Emerging growth company ☒
If an emerging growth company, indicate by check mark if the registrant has elected not to use the extended transition period for complying with any new or revised financial accounting standards provided pursuant to Section 13(a) of the Exchange Act. ☐
Item 5.07 Submission of Matters to a Vote of Security Holders.
FirstSun Capital Bancorp (“FirstSun”) held a special meeting of stockholders on February 27, 2026 (the “FirstSun special meeting”). At the FirstSun special meeting, the following four proposals were considered:
•Proposal 1: a proposal to adopt the Agreement and Plan of Merger, dated as of October 27, 2025, by and between FirstSun and First Foundation Inc. (“First Foundation”), as it may be amended from time to time (the “merger agreement”), under which First Foundation will merge with and into FirstSun, and to approve the consummation of the transactions contemplated thereby, including the issuance of shares of FirstSun common stock as merger consideration (the “FirstSun merger proposal”);
•Proposal 2: a proposal to approve an amendment to FirstSun’s certificate of incorporation to increase the number of authorized shares of FirstSun common stock (the “FirstSun authorized common increase proposal”);
•Proposal 3: a proposal to approve an amendment to FirstSun’s certificate of incorporation to create a class of non-voting common stock, to be available, among other things, for issuance to certain former First Foundation stockholders in connection with the merger (the “FirstSun non-voting common stock proposal”); and
•Proposal 4: a proposal to adjourn the FirstSun special meeting, if necessary or appropriate, to permit further solicitation of proxies in favor of the FirstSun merger proposal, the FirstSun authorized common increase proposal or the FirstSun non-voting common stock proposal (the “FirstSun adjournment proposal”).

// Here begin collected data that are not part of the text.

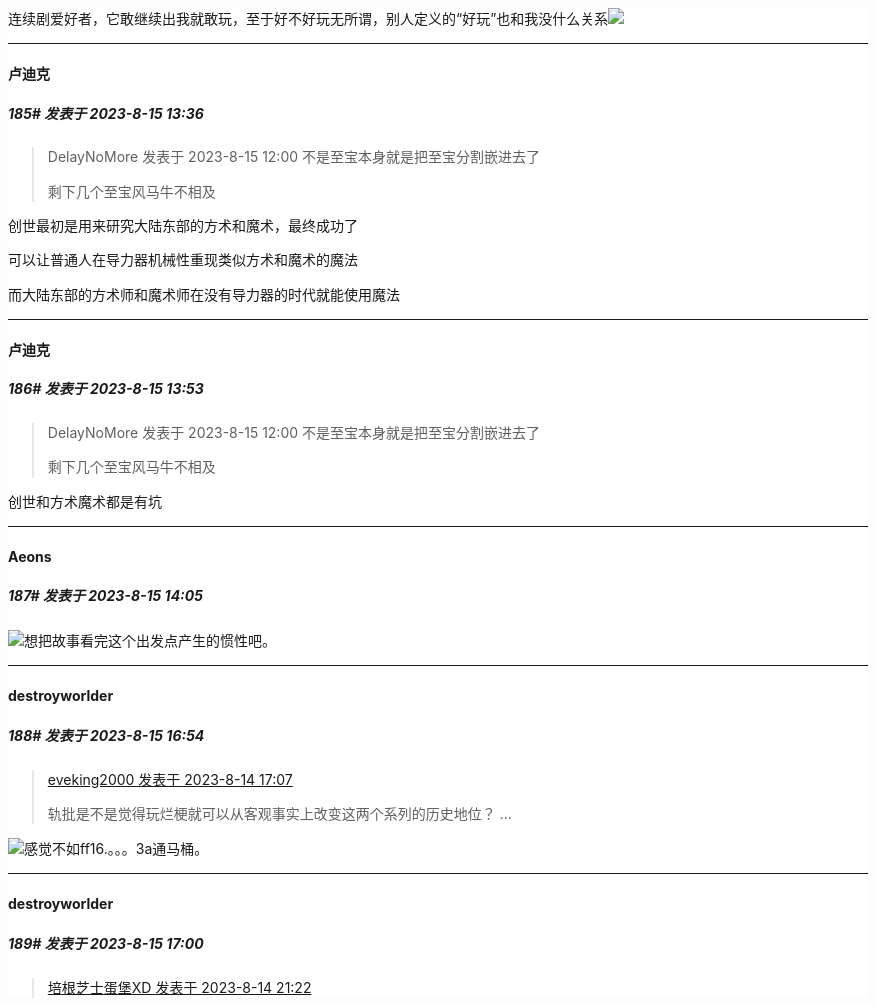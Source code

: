 连续剧爱好者，它敢继续出我就敢玩，至于好不好玩无所谓，别人定义的“好玩”也和我没什么关系<img src="https://static.saraba1st.com/image/smiley/face2017/067.png" referrerpolicy="no-referrer">

*****

####  卢迪克  
##### 185#       发表于 2023-8-15 13:36

<blockquote>DelayNoMore 发表于 2023-8-15 12:00
不是至宝本身就是把至宝分割嵌进去了

剩下几个至宝风马牛不相及</blockquote>
创世最初是用来研究大陆东部的方术和魔术，最终成功了

可以让普通人在导力器机械性重现类似方术和魔术的魔法

而大陆东部的方术师和魔术师在没有导力器的时代就能使用魔法

*****

####  卢迪克  
##### 186#       发表于 2023-8-15 13:53

<blockquote>DelayNoMore 发表于 2023-8-15 12:00
不是至宝本身就是把至宝分割嵌进去了

剩下几个至宝风马牛不相及</blockquote>
创世和方术魔术都是有坑

*****

####  Aeons  
##### 187#       发表于 2023-8-15 14:05

<img src="https://static.saraba1st.com/image/smiley/face2017/124.png" referrerpolicy="no-referrer">想把故事看完这个出发点产生的惯性吧。

*****

####  destroyworlder  
##### 188#       发表于 2023-8-15 16:54

<blockquote><a href="httphttps://bbs.saraba1st.com/2b/forum.php?mod=redirect&amp;goto=findpost&amp;pid=62025548&amp;ptid=2148245" target="_blank">eveking2000 发表于 2023-8-14 17:07</a>

轨批是不是觉得玩烂梗就可以从客观事实上改变这两个系列的历史地位？ ...</blockquote>
<img src="https://static.saraba1st.com/image/smiley/face2017/033.png" referrerpolicy="no-referrer">感觉不如ff16.。。。3a通马桶。

*****

####  destroyworlder  
##### 189#       发表于 2023-8-15 17:00

<blockquote><a href="httphttps://bbs.saraba1st.com/2b/forum.php?mod=redirect&amp;goto=findpost&amp;pid=62027958&amp;ptid=2148245" target="_blank">培根芝士蛋堡XD 发表于 2023-8-14 21:22</a>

Each proposal considered and voted on was approved by the requisite vote of FirstSun’s stockholders. The final voting results for the FirstSun merger proposal, the FirstSun authorized common increase proposal and the FirstSun non-voting common stock proposal are presented below. Because a quorum was present at the special meeting and proposals 1, 2, and 3 each received the requisite vote needed for approval, a vote on the FirstSun adjournment proposal was withdrawn and not called. For more information on each of these proposals, see the definitive joint proxy statement/prospectus filed by FirstSun with the U.S. Securities and Exchange Commission (“SEC”) on January 15, 2026, as supplemented by the supplement to joint proxy statement/prospectus filed by FirstSun with the SEC on February 6, 2026.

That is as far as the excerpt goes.